The session started with eight major energy bills being introduced, most having to do with hydraulic fracturing, or fracking.
“The most disappointing point of the session we found early on was the lack of discussion between some in the Legislature and industry,” said Doug Flanders, director of policy and external affairs for the Colorado Oil & Gas Association.
Rep. Mike Foote, D-Lafayette, who sponsored or co-sponsored three of the eight bills, had hoped to gain more ground reforming the oil and gas commission and the industry.
One bill that was successful, House Bill 1278, requires energy companies to report any oil spill of more than one barrel (42 gallons) to the Colorado Oil and Gas Conservation Commission within 24 hours. The previous industry standard was five barrels. The bill was signed into law by Gov. John Hickenlooper on May 11.
Senate Bill 252 requires rural electric cooperatives, such as Tri-State Generation and Transmission Association and Intermountain Rural Electric Association, to generate 20 percent of their electricity from renewables by 2020. The previous standard required that renewables account for 10 percent of rural co-ops’ power portfolio.
For-profit power companies, such as Xcel Energy, already are held to a higher standard. They are expected to achieve 30 percent renewables by 2020, up from the previous benchmark, which was 20 percent.
Opponents of the bill expressed concern that the requirement would drastically increase the cost of electricity for rural customers, but the bill states that if electricity costs increase by more than 2 percent the standard will be reduced. Hickenlooper has come under pressure from industry to veto this bill. As of May 22, he hadn’t signed it into law.
Six bills, including one that would have reorganized the Colorado Oil and Gas Conservation Commission and dramatically introduced fines, were defeated:
n HB 1267, sponsored by Foote and Sen. Matt Jones, D-Boulder, would have increased oil and gas fines from $1,000 a day to up to $15,000 a day.
n HB 1269, sponsored by the same duo, would have reorganized the Colorado Oil and Gas Conservation Commission by disallowing anyone working in the oil and gas industry from serving on the commission and by removing the promotion of oil and gas production from the commission’s mission statement.
n HB 1275, sponsored by Rep. Joann Ginal, D-Fort Collins, and Sen. Irene Aguilar, D-Denver, would have required the State Board of Health in the Colorado Department of Public Health and Environment to issue a request for proposals to conduct a review of existing epidemiological data regarding the effects of oil and gas operations on human health in Larimer, Weld, Boulder and Arapahoe counties. An analysis of the data would then be reported to the general assembly by March 15, 2014.
n HB 1316, sponsored by Rep. Dickey Lee Hullinghorst, D-Boulder, and Sen. Jessie Ulibarri, D-Commerce City, would have eliminated the current groundwater sampling program in the Greater Wattenberg Area in favor of a new, as yet to be implemented, groundwater sampling program.

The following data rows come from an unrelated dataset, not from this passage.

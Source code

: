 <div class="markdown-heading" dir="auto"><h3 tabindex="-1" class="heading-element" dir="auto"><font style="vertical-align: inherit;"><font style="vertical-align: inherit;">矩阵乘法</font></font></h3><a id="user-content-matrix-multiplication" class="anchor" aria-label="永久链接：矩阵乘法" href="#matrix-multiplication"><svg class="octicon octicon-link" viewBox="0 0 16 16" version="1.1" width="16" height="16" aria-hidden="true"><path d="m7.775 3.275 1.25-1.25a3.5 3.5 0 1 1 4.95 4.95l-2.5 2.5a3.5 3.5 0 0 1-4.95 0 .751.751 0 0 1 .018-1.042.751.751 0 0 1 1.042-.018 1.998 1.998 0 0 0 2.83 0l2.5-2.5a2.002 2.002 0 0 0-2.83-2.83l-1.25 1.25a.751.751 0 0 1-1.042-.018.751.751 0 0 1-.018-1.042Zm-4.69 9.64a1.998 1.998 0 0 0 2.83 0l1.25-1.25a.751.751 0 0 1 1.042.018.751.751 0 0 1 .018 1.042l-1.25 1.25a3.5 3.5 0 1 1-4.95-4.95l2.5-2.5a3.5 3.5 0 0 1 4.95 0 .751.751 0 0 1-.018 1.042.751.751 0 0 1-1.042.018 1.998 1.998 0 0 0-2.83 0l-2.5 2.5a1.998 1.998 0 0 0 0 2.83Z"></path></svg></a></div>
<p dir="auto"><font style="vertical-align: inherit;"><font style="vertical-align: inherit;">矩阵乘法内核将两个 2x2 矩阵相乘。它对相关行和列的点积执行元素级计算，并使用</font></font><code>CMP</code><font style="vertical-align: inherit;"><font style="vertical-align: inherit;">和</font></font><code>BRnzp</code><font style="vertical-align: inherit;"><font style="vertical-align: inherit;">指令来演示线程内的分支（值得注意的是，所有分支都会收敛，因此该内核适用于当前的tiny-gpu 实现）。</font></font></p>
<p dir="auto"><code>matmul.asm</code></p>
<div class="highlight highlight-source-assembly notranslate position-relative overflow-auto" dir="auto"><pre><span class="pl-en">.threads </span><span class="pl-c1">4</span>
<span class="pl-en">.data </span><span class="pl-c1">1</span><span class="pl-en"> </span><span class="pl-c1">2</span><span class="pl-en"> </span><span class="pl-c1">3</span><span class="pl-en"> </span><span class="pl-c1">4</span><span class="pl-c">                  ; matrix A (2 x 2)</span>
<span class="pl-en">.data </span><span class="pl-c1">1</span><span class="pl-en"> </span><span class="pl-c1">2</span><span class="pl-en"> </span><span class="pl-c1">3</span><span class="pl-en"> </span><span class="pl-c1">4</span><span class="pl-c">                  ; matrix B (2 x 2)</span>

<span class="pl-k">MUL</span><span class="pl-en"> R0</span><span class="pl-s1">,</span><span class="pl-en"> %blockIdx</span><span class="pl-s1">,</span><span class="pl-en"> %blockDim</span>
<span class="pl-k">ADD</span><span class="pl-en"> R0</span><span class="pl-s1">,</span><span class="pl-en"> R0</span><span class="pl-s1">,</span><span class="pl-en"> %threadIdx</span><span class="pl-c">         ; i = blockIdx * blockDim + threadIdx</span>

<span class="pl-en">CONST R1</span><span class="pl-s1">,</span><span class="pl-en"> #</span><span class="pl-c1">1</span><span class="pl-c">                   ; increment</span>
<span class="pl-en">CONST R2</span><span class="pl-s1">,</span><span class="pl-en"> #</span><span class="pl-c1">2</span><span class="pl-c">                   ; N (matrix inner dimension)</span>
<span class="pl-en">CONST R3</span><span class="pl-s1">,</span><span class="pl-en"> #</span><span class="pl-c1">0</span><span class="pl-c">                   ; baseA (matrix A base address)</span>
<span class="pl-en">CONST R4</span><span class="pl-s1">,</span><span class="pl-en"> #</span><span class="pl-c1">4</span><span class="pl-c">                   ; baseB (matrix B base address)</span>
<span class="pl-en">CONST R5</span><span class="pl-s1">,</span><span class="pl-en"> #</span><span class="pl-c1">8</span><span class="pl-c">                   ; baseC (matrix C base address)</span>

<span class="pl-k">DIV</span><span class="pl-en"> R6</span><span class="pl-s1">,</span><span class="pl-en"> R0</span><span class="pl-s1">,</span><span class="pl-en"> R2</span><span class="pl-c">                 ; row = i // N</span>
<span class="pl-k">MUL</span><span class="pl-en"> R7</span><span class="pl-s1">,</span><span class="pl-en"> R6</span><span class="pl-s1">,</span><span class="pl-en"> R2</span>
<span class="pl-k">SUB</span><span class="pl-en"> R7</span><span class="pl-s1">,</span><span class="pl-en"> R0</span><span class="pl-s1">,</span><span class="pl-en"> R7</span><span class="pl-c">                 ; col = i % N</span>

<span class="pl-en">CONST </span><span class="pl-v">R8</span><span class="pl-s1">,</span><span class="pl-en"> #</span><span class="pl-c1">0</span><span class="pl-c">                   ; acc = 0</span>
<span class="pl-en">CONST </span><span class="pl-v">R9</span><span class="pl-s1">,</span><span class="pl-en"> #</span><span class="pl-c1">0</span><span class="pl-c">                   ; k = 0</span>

n SB 202, sponsored by Sen. Matt Jones, D-Louisville, and Rep. Jonathan Singer, D-Longmont, would have required the COGCC to use a risk-based strategy for inspecting oil and gas locations that targets the operational phrases that are most likely to experience spills, excess emissions and other types of violations.
n SB-284, sponsored by Hullinghorst and Sen. Morgan Carroll, D-Aurora, would have required the Division of Administration in the Department of Public Health and Environment to provide for expedited air quality permitting for oil and gas operations for operators that certify that they will use pollution-control technology that meets enhanced environmental and human health protection standards as established either by the division through guidance or by the Air Quality Control Commission by rule. It also would have allowed the division to provide an analogous permitting schedule and enhanced standards for water quality permitting either by the division through guidance or by the Water Quality Control Commission by rule.
Next year, political observers expect the election-year session to be even more charged, as on-going concerns over fracking and oil and development near urban areas continue to trigger calls for more regulation and environmental oversight.
“What we’re hoping for after this session is a lot more discussion, more collaboration,” said Flanders. “We’ve seen it in bills that we did support. You can never get to ‘Yes’ on everything, and when we couldn’t we have to say ‘No.’ Let’s get away from polarization of oil and gas. What is the root of the question and what is the root of the problem?”